* **Exercise brief**: What lines of the data below include the word "true"? Report them by copying each.

[Opening Information supplied section]

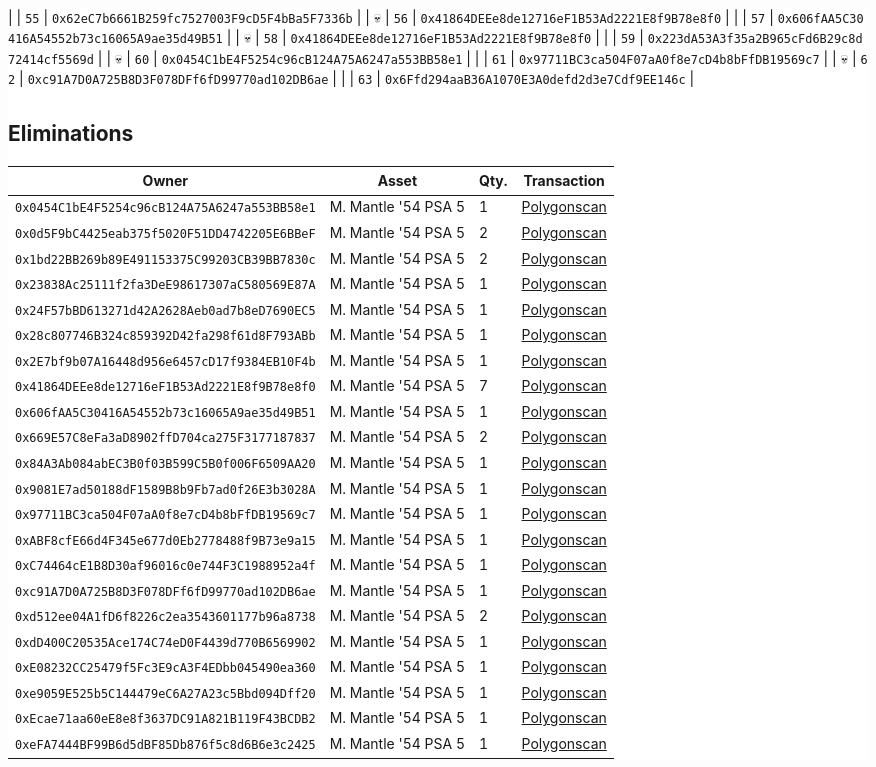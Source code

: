 |  | `55` | `0x62eC7b6661B259fc7527003F9cD5F4bBa5F7336b` |
| 💀 | `56` | `0x41864DEEe8de12716eF1B53Ad2221E8f9B78e8f0` |
|  | `57` | `0x606fAA5C30416A54552b73c16065A9ae35d49B51` |
| 💀 | `58` | `0x41864DEEe8de12716eF1B53Ad2221E8f9B78e8f0` |
|  | `59` | `0x223dA53A3f35a2B965cFd6B29c8d72414cf5569d` |
| 💀 | `60` | `0x0454C1bE4F5254c96cB124A75A6247a553BB58e1` |
|  | `61` | `0x97711BC3ca504F07aA0f8e7cD4b8bFfDB19569c7` |
| 💀 | `62` | `0xc91A7D0A725B8D3F078DFf6fD99770ad102DB6ae` |
|  | `63` | `0x6Ffd294aaB36A1070E3A0defd2d3e7Cdf9EE146c` |


## Eliminations

| Owner | Asset | Qty. | Transaction |
| --- | --- | --- | --- |
| `0x0454C1bE4F5254c96cB124A75A6247a553BB58e1` | M. Mantle '54 PSA 5 | 1 | [Polygonscan](https://polygonscan.com/tx/0x3e2d7ed3425d79df25f894b7345a903f0138a0d5acd05ae2c247294608f6149d) |
| `0x0d5F9bC4425eab375f5020F51DD4742205E6BBeF` | M. Mantle '54 PSA 5 | 2 | [Polygonscan](https://polygonscan.com/tx/0x26aee930b5dcb63227a0dc6022d88bc2032750324a1078599d8f3d84d0ac0cc8) |
| `0x1bd22BB269b89E491153375C99203CB39BB7830c` | M. Mantle '54 PSA 5 | 2 | [Polygonscan](https://polygonscan.com/tx/0x049ba8f9adb2af7e0bc80ef9b594f65f6819c8990225a32f536d8a21380f9aa9) |
| `0x23838Ac25111f2fa3DeE98617307aC580569E87A` | M. Mantle '54 PSA 5 | 1 | [Polygonscan](https://polygonscan.com/tx/0x59108c09ef7e315126098aba557c4e5eb79f3ad15a330256eb4a911678cf11b6) |
| `0x24F57bBD613271d42A2628Aeb0ad7b8eD7690EC5` | M. Mantle '54 PSA 5 | 1 | [Polygonscan](https://polygonscan.com/tx/0x94cf968cc10dce274eef73480cdbd74398a8ecc309d67a6216e4a42a1b6b24eb) |
| `0x28c807746B324c859392D42fa298f61d8F793ABb` | M. Mantle '54 PSA 5 | 1 | [Polygonscan](https://polygonscan.com/tx/0x38dca6475c215de75216865bae7fc61b6cd47cb29f99c90567df41a478751561) |
| `0x2E7bf9b07A16448d956e6457cD17f9384EB10F4b` | M. Mantle '54 PSA 5 | 1 | [Polygonscan](https://polygonscan.com/tx/0x17e9def68ac34cbcdf0bf44f5e201f84febdaed79c18f8c807f9949867fc282a) |
| `0x41864DEEe8de12716eF1B53Ad2221E8f9B78e8f0` | M. Mantle '54 PSA 5 | 7 | [Polygonscan](https://polygonscan.com/tx/0xa646c08cae93e0de365144fd23a03ed5bb30ea9d77c2e5b90f1000ace770d7ae) |
| `0x606fAA5C30416A54552b73c16065A9ae35d49B51` | M. Mantle '54 PSA 5 | 1 | [Polygonscan](https://polygonscan.com/tx/0xc9da19978acf24b91599ad48abf00653ee6345f5c7ecb0a011a3028c0c56e9de) |
| `0x669E57C8eFa3aD8902ffD704ca275F3177187837` | M. Mantle '54 PSA 5 | 2 | [Polygonscan](https://polygonscan.com/tx/0xa75cfc4a16a0e23c14a5f662db16407b03900ede35d76be0d58df84f750c286d) |
| `0x84A3Ab084abEC3B0f03B599C5B0f006F6509AA20` | M. Mantle '54 PSA 5 | 1 | [Polygonscan](https://polygonscan.com/tx/0x18bb12ef5ab0fe8348c946922342d0269bde9e7d25f84f79c3ddd975026caca2) |
| `0x9081E7ad50188dF1589B8b9Fb7ad0f26E3b3028A` | M. Mantle '54 PSA 5 | 1 | [Polygonscan](https://polygonscan.com/tx/0x0c068b1ae1dab63451054877f2051f66daa3bd1773782e05e4af41571dfa2e81) |
| `0x97711BC3ca504F07aA0f8e7cD4b8bFfDB19569c7` | M. Mantle '54 PSA 5 | 1 | [Polygonscan](https://polygonscan.com/tx/0xd40ec206612d00f1e7fb9a35224840e800f96701c0a2159c2b7477747d57a091) |
| `0xABF8cfE66d4F345e677d0Eb2778488f9B73e9a15` | M. Mantle '54 PSA 5 | 1 | [Polygonscan](https://polygonscan.com/tx/0xf1ea0072ed6eaeeb3f1eef7f0b32ae94eb3e6396c8211a1ab60009304e744711) |
| `0xC74464cE1B8D30af96016c0e744F3C1988952a4f` | M. Mantle '54 PSA 5 | 1 | [Polygonscan](https://polygonscan.com/tx/0xc2714899c58bdeac901494f1c80221440d182870df16d86588e9136331b672dd) |
| `0xc91A7D0A725B8D3F078DFf6fD99770ad102DB6ae` | M. Mantle '54 PSA 5 | 1 | [Polygonscan](https://polygonscan.com/tx/0x9cb13886f418d4daece745d248543dab70288b26efa59c70ed7551fa0d90f462) |
| `0xd512ee04A1fD6f8226c2ea3543601177b96a8738` | M. Mantle '54 PSA 5 | 2 | [Polygonscan](https://polygonscan.com/tx/0x25bce2eef16eb088d32679efbcd35409398e8de386bc3c95e32dc172188fb403) |
| `0xdD400C20535Ace174C74eD0F4439d770B6569902` | M. Mantle '54 PSA 5 | 1 | [Polygonscan](https://polygonscan.com/tx/0x02e11e6691f98ade8576bad7575034f0f151fbb65d0d4ce9f4de192e7c0d1265) |
| `0xE08232CC25479f5Fc3E9cA3F4EDbb045490ea360` | M. Mantle '54 PSA 5 | 1 | [Polygonscan](https://polygonscan.com/tx/0xfd9240bb450dcbbfddf71ff258f5b39755caba9d465983e6143abad0892d9ce9) |
| `0xe9059E525b5C144479eC6A27A23c5Bbd094Dff20` | M. Mantle '54 PSA 5 | 1 | [Polygonscan](https://polygonscan.com/tx/0x14fe86cbcd04cc8587977b694cb0fbf99c832570e5197fdd34452e66e65f4679) |
| `0xEcae71aa60eE8e8f3637DC91A821B119F43BCDB2` | M. Mantle '54 PSA 5 | 1 | [Polygonscan](https://polygonscan.com/tx/0xc4d762a0e47700b6ed1b8b0e783c67b40d5cef34e3aec5a47c66b6ab270ff064) |
| `0xeFA7444BF99B6d5dBF85Db876f5c8d6B6e3c2425` | M. Mantle '54 PSA 5 | 1 | [Polygonscan](https://polygonscan.com/tx/0x91bf11602339f697b672f38a3cb5a1a60d3cd525781db0c99b283c4043cb0d9b) |
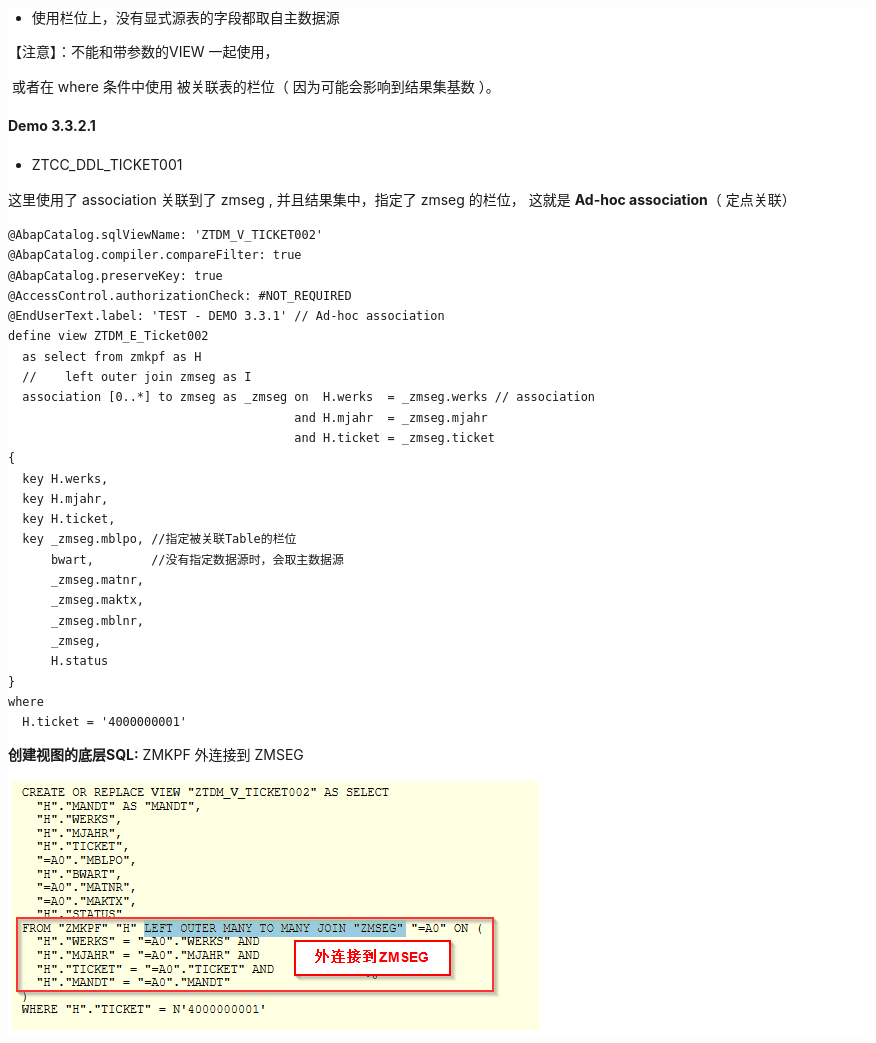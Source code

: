 - 使用栏位上，没有显式源表的字段都取自主数据源

【注意】：不能和带参数的VIEW 一起使用，

​	    或者在 where 条件中使用 被关联表的栏位（ 因为可能会影响到结果集基数 ）。



#### Demo 3.3.2.1 

-  ZTCC_DDL_TICKET001

这里使用了 association 关联到了 zmseg , 并且结果集中，指定了 zmseg 的栏位， 这就是 **Ad-hoc association**（ 定点关联）

```ABAP
@AbapCatalog.sqlViewName: 'ZTDM_V_TICKET002'
@AbapCatalog.compiler.compareFilter: true
@AbapCatalog.preserveKey: true
@AccessControl.authorizationCheck: #NOT_REQUIRED
@EndUserText.label: 'TEST - DEMO 3.3.1' // Ad-hoc association
define view ZTDM_E_Ticket002
  as select from zmkpf as H
  //    left outer join zmseg as I
  association [0..*] to zmseg as _zmseg on  H.werks  = _zmseg.werks // association
                                        and H.mjahr  = _zmseg.mjahr
                                        and H.ticket = _zmseg.ticket
{
  key H.werks,  
  key H.mjahr,
  key H.ticket,
  key _zmseg.mblpo, //指定被关联Table的栏位
      bwart,        //没有指定数据源时，会取主数据源
      _zmseg.matnr,
      _zmseg.maktx,
      _zmseg.mblnr,
      _zmseg,
      H.status
}
where
  H.ticket = '4000000001'
```

**创建视图的底层SQL:**  ZMKPF 外连接到 ZMSEG

​	![image-20240514114224909](./CDS_VIEW_Trainging.assets/image-20240514114224909.png)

[Closing Information supplied section]

* **The completed task**:
@AbapCatalog.compiler.compareFilter: true
@AbapCatalog.preserveKey: true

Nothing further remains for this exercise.